Aim of the exercise:
A faithful, word-for-word copy of the records is required, and it must contain no pictures.

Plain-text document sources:
---
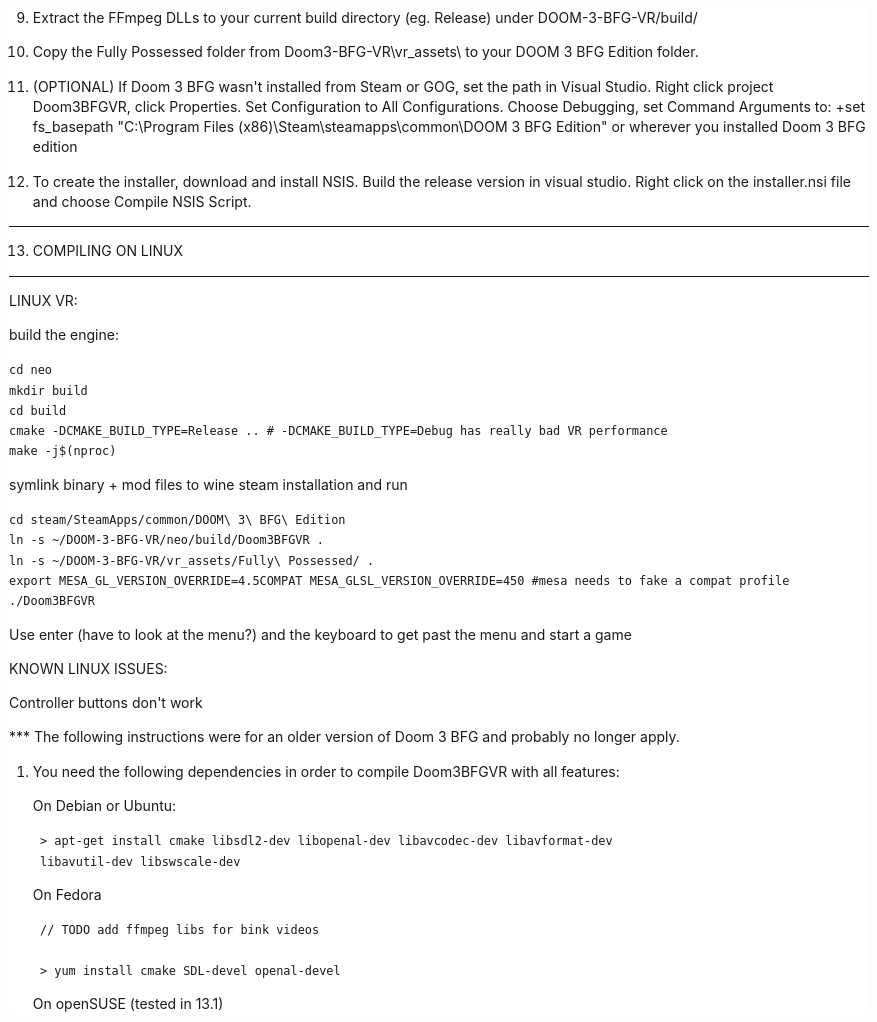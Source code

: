 9. Extract the FFmpeg DLLs to your current build directory (eg. Release) under DOOM-3-BFG-VR/build/

10. Copy the Fully Possessed folder from Doom3-BFG-VR\vr_assets\ to your DOOM 3 BFG Edition folder.

11. (OPTIONAL) If Doom 3 BFG wasn't installed from Steam or GOG, set the path in Visual Studio.
    Right click project Doom3BFGVR, click Properties. Set Configuration to All Configurations.
    Choose Debugging, set Command Arguments to:
    +set fs_basepath "C:\Program Files (x86)\Steam\steamapps\common\DOOM 3 BFG Edition"
    or wherever you installed Doom 3 BFG edition

12. To create the installer, download and install NSIS. Build the release version in visual
    studio. Right click on the installer.nsi file and choose Compile NSIS Script.

__________________________________

13) COMPILING ON LINUX
_________________________

LINUX VR:

build the engine:

    cd neo
    mkdir build
    cd build
    cmake -DCMAKE_BUILD_TYPE=Release .. # -DCMAKE_BUILD_TYPE=Debug has really bad VR performance
    make -j$(nproc)

symlink binary + mod files to wine steam installation and run

    cd steam/SteamApps/common/DOOM\ 3\ BFG\ Edition
    ln -s ~/DOOM-3-BFG-VR/neo/build/Doom3BFGVR .
    ln -s ~/DOOM-3-BFG-VR/vr_assets/Fully\ Possessed/ .
    export MESA_GL_VERSION_OVERRIDE=4.5COMPAT MESA_GLSL_VERSION_OVERRIDE=450 #mesa needs to fake a compat profile
    ./Doom3BFGVR

Use enter (have to look at the menu?) and the keyboard to get past the menu and start a game

KNOWN LINUX ISSUES:

Controller buttons don't work


*** The following instructions were for an older version of Doom 3 BFG and probably no longer apply.

1. You need the following dependencies in order to compile Doom3BFGVR with all features:
 
	On Debian or Ubuntu:

		> apt-get install cmake libsdl2-dev libopenal-dev libavcodec-dev libavformat-dev
		libavutil-dev libswscale-dev
	
	On Fedora

		// TODO add ffmpeg libs for bink videos
		
		> yum install cmake SDL-devel openal-devel
	
	On openSUSE (tested in 13.1)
---
Written answer:
Source code

: 9. Extract the FFmpeg DLLs to your current build directory (eg. Release) under DOOM-3-BFG-VR/build/

10. Copy the Fully Possessed folder from Doom3-BFG-VR\vr_assets\ to your DOOM 3 BFG Edition folder.

11. (OPTIONAL) If Doom 3 BFG wasn't installed from Steam or GOG, set the path in Visual Studio.
    Right click project Doom3BFGVR, click Properties. Set Configuration to All Configurations.
    Choose Debugging, set Command Arguments to:
    +set fs_basepath "C:\Program Files (x86)\Steam\steamapps\common\DOOM 3 BFG Edition"
    or wherever you installed Doom 3 BFG edition

12. To create the installer, download and install NSIS. Build the release version in visual
    studio. Right click on the installer.nsi file and choose Compile NSIS Script.

__________________________________

13) COMPILING ON LINUX
_________________________

LINUX VR:

build the engine:

    cd neo
    mkdir build
    cd build
    cmake -DCMAKE_BUILD_TYPE=Release .. # -DCMAKE_BUILD_TYPE=Debug has really bad VR performance
    make -j$(nproc)

symlink binary + mod files to wine steam installation and run

    cd steam/SteamApps/common/DOOM\ 3\ BFG\ Edition
    ln -s ~/DOOM-3-BFG-VR/neo/build/Doom3BFGVR .
    ln -s ~/DOOM-3-BFG-VR/vr_assets/Fully\ Possessed/ .
    export MESA_GL_VERSION_OVERRIDE=4.5COMPAT MESA_GLSL_VERSION_OVERRIDE=450 #mesa needs to fake a compat profile
    ./Doom3BFGVR

Use enter (have to look at the menu?) and the keyboard to get past the menu and start a game

KNOWN LINUX ISSUES:

Controller buttons don't work


*** The following instructions were for an older version of Doom 3 BFG and probably no longer apply.

1. You need the following dependencies in order to compile Doom3BFGVR with all features:
 
	On Debian or Ubuntu:

		> apt-get install cmake libsdl2-dev libopenal-dev libavcodec-dev libavformat-dev
		libavutil-dev libswscale-dev
	
	On Fedora

		// TODO add ffmpeg libs for bink videos
		
		> yum install cmake SDL-devel openal-devel
	
	On openSUSE (tested in 13.1)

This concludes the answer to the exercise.